• [Saved data entries]:
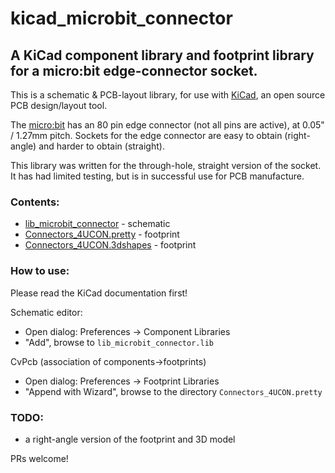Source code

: # kicad_microbit_connector

## A KiCad component library and footprint library for a micro:bit edge-connector socket.

This is a schematic & PCB-layout library, for use with [KiCad](http://kicad-pcb.org/), an open source PCB design/layout tool.

The [micro:bit](http://microbit.org/) has an 80 pin edge connector (not all pins are active), at 0.05" / 1.27mm pitch.  Sockets for the edge connector are easy to obtain (right-angle) and harder to obtain (straight).

This library was written for the through-hole, straight version of the socket.  It has had limited testing, but is in successful use for PCB manufacture.

### Contents:

- [lib_microbit_connector](./lib_microbit_connector) - schematic
- [Connectors_4UCON.pretty](./Connectors_4UCON.pretty) - footprint
- [Connectors_4UCON.3dshapes](./Connectors_4UCON.3dshapes) - footprint


### How to use:

Please read the KiCad documentation first!

Schematic editor:

- Open dialog: Preferences -> Component Libraries
- "Add", browse to ```lib_microbit_connector.lib```

CvPcb (association of components->footprints)

- Open dialog: Preferences -> Footprint Libraries
- "Append with Wizard", browse to the directory ```Connectors_4UCON.pretty```


### TODO:

- a right-angle version of the footprint and 3D model

PRs welcome!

• [Work to be completed]: Write out every line from the data above that includes "http".

• [Task answer]:
This is a schematic & PCB-layout library, for use with [KiCad](http://kicad-pcb.org/), an open source PCB design/layout tool.
The [micro:bit](http://microbit.org/) has an 80 pin edge connector (not all pins are active), at 0.05" / 1.27mm pitch.  Sockets for the edge connector are easy to obtain (right-angle) and harder to obtain (straight).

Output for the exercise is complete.